BEGIN DATASET ENTRIES

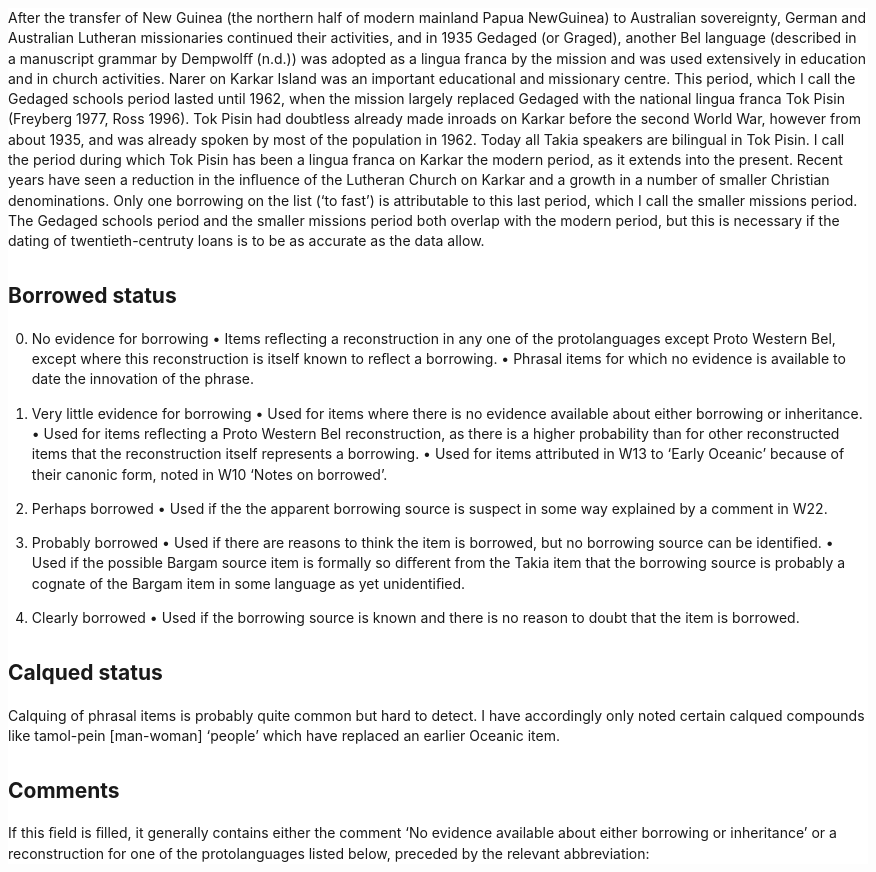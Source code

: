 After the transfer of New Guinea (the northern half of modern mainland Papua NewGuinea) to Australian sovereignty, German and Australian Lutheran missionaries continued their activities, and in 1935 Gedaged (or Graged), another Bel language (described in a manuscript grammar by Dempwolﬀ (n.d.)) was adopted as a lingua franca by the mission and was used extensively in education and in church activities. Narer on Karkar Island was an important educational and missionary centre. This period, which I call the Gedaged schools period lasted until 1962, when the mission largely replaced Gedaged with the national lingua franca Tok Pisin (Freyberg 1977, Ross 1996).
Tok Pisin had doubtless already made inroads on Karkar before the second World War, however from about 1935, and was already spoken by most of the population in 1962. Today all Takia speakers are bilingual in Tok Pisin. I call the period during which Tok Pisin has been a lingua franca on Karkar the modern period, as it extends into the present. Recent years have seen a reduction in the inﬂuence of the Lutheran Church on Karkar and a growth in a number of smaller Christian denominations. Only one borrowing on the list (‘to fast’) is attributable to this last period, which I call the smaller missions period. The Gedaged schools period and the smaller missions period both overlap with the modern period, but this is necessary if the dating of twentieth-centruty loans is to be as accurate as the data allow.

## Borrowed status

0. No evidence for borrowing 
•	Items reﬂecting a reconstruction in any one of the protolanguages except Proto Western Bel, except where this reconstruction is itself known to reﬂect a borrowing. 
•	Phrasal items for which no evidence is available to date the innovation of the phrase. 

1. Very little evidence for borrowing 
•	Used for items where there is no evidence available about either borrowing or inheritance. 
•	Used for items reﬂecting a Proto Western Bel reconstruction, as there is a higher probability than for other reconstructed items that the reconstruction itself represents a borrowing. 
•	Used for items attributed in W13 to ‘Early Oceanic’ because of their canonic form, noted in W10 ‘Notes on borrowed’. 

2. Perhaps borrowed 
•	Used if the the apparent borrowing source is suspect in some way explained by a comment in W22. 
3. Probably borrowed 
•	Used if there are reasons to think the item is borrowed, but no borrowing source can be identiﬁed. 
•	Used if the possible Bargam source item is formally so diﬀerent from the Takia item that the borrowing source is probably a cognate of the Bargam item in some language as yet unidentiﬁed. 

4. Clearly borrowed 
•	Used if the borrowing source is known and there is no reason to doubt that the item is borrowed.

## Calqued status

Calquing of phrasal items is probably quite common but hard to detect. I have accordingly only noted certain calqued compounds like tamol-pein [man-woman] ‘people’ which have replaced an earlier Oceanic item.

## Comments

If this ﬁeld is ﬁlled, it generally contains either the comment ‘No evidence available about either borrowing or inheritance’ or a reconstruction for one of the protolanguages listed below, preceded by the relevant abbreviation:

END DATASET ENTRIES

Using the data above, reproduce exactly the lines from the line that contains "3. Probably borrowed" through the line that contains "can be identiﬁed.", including both.

3. Probably borrowed 
•	Used if there are reasons to think the item is borrowed, but no borrowing source can be identiﬁed. 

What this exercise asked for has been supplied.